Pictures paired with source code:

★ ★ ★ ★

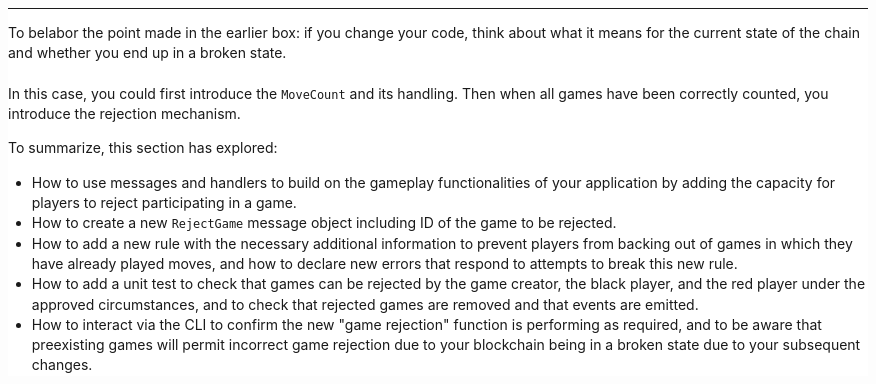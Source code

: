 </PanelListItem>

</PanelList>

---

<HighlightBox type="warning">

To belabor the point made in the earlier box: if you change your code, think about what it means for the current state of the chain and whether you end up in a broken state.
<br/><br/>
In this case, you could first introduce the `MoveCount` and its handling. Then when all games have been correctly counted, you introduce the rejection mechanism.

</HighlightBox>

<HighlightBox type="synopsis">

To summarize, this section has explored:

* How to use messages and handlers to build on the gameplay functionalities of your application by adding the capacity for players to reject participating in a game.
* How to create a new `RejectGame` message object including ID of the game to be rejected.
* How to add a new rule with the necessary additional information to prevent players from backing out of games in which they have already played moves, and how to declare new errors that respond to attempts to break this new rule.
* How to add a unit test to check that games can be rejected by the game creator, the black player, and the red player under the approved circumstances, and to check that rejected games are removed and that events are emitted.
* How to interact via the CLI to confirm the new "game rejection" function is performing as required, and to be aware that preexisting games will permit incorrect game rejection due to your blockchain being in a broken state due to your subsequent changes.

</HighlightBox>


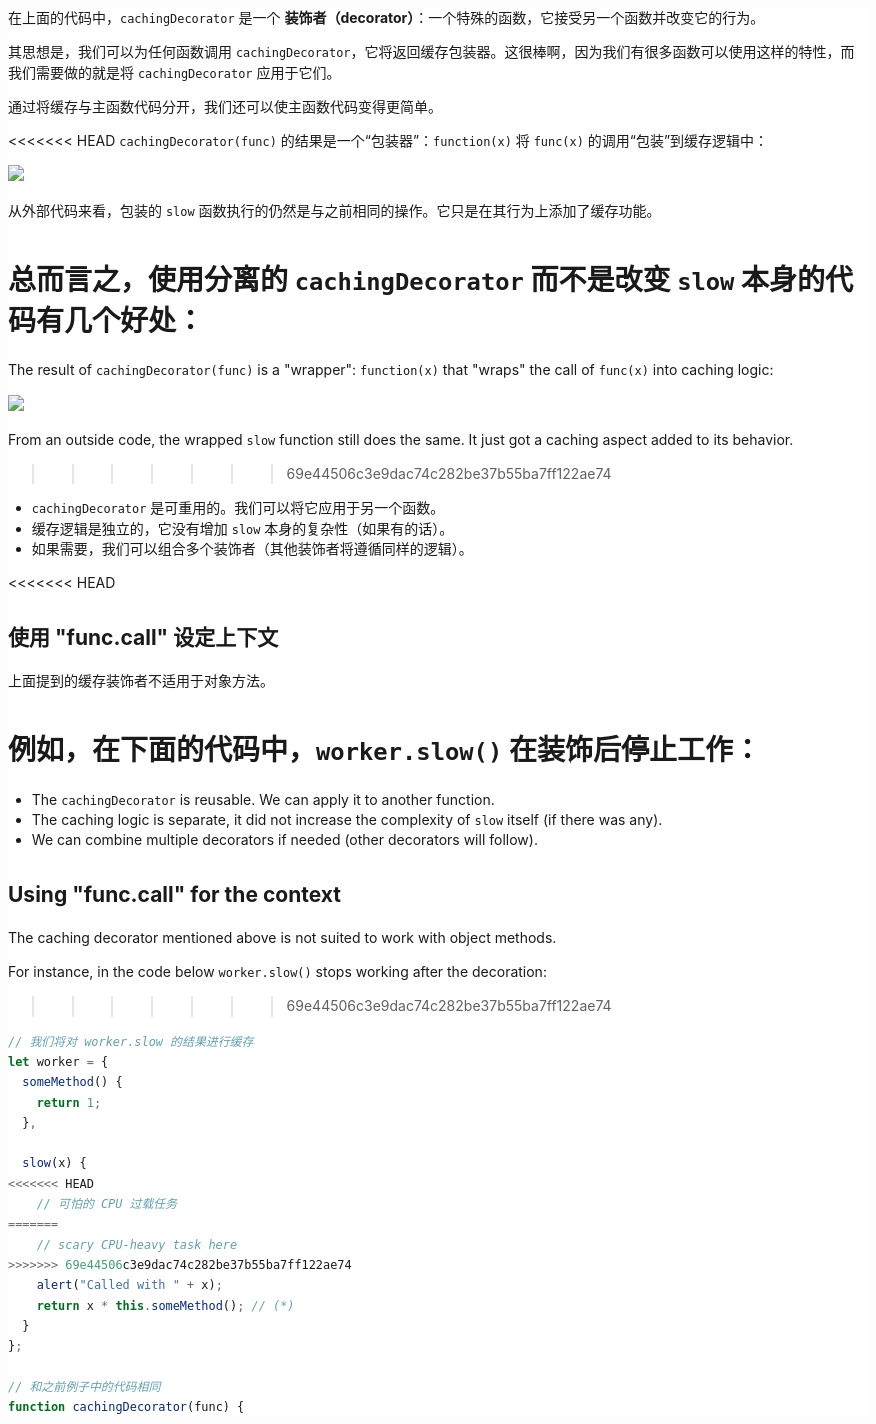 在上面的代码中，`cachingDecorator` 是一个 **装饰者（decorator）**：一个特殊的函数，它接受另一个函数并改变它的行为。

其思想是，我们可以为任何函数调用 `cachingDecorator`，它将返回缓存包装器。这很棒啊，因为我们有很多函数可以使用这样的特性，而我们需要做的就是将 `cachingDecorator` 应用于它们。

通过将缓存与主函数代码分开，我们还可以使主函数代码变得更简单。

<<<<<<< HEAD
`cachingDecorator(func)` 的结果是一个“包装器”：`function(x)` 将 `func(x)` 的调用“包装”到缓存逻辑中：

![](decorator-makecaching-wrapper.svg)

从外部代码来看，包装的 `slow` 函数执行的仍然是与之前相同的操作。它只是在其行为上添加了缓存功能。

总而言之，使用分离的 `cachingDecorator` 而不是改变 `slow` 本身的代码有几个好处：
=======
The result of `cachingDecorator(func)` is a "wrapper": `function(x)` that "wraps" the call of `func(x)` into caching logic:

![](decorator-makecaching-wrapper.svg)

From an outside code, the wrapped `slow` function still does the same. It just got a caching aspect added to its behavior.
>>>>>>> 69e44506c3e9dac74c282be37b55ba7ff122ae74

- `cachingDecorator` 是可重用的。我们可以将它应用于另一个函数。
- 缓存逻辑是独立的，它没有增加 `slow` 本身的复杂性（如果有的话）。
- 如果需要，我们可以组合多个装饰者（其他装饰者将遵循同样的逻辑）。

<<<<<<< HEAD
## 使用 "func.call" 设定上下文

上面提到的缓存装饰者不适用于对象方法。

例如，在下面的代码中，`worker.slow()` 在装饰后停止工作：
=======
- The `cachingDecorator` is reusable. We can apply it to another function.
- The caching logic is separate, it did not increase the complexity of `slow` itself (if there was any).
- We can combine multiple decorators if needed (other decorators will follow).

## Using "func.call" for the context

The caching decorator mentioned above is not suited to work with object methods.

For instance, in the code below `worker.slow()` stops working after the decoration:
>>>>>>> 69e44506c3e9dac74c282be37b55ba7ff122ae74

```js run
// 我们将对 worker.slow 的结果进行缓存
let worker = {
  someMethod() {
    return 1;
  },

  slow(x) {
<<<<<<< HEAD
    // 可怕的 CPU 过载任务
=======
    // scary CPU-heavy task here  
>>>>>>> 69e44506c3e9dac74c282be37b55ba7ff122ae74
    alert("Called with " + x);
    return x * this.someMethod(); // (*)
  }
};

// 和之前例子中的代码相同
function cachingDecorator(func) {
```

★ ★ ★ ★

Action item: Return each line of the data that contains the string "worker".

Task answer:
例如，在下面的代码中，`worker.slow()` 在装饰后停止工作：
For instance, in the code below `worker.slow()` stops working after the decoration:
// 我们将对 worker.slow 的结果进行缓存
let worker = {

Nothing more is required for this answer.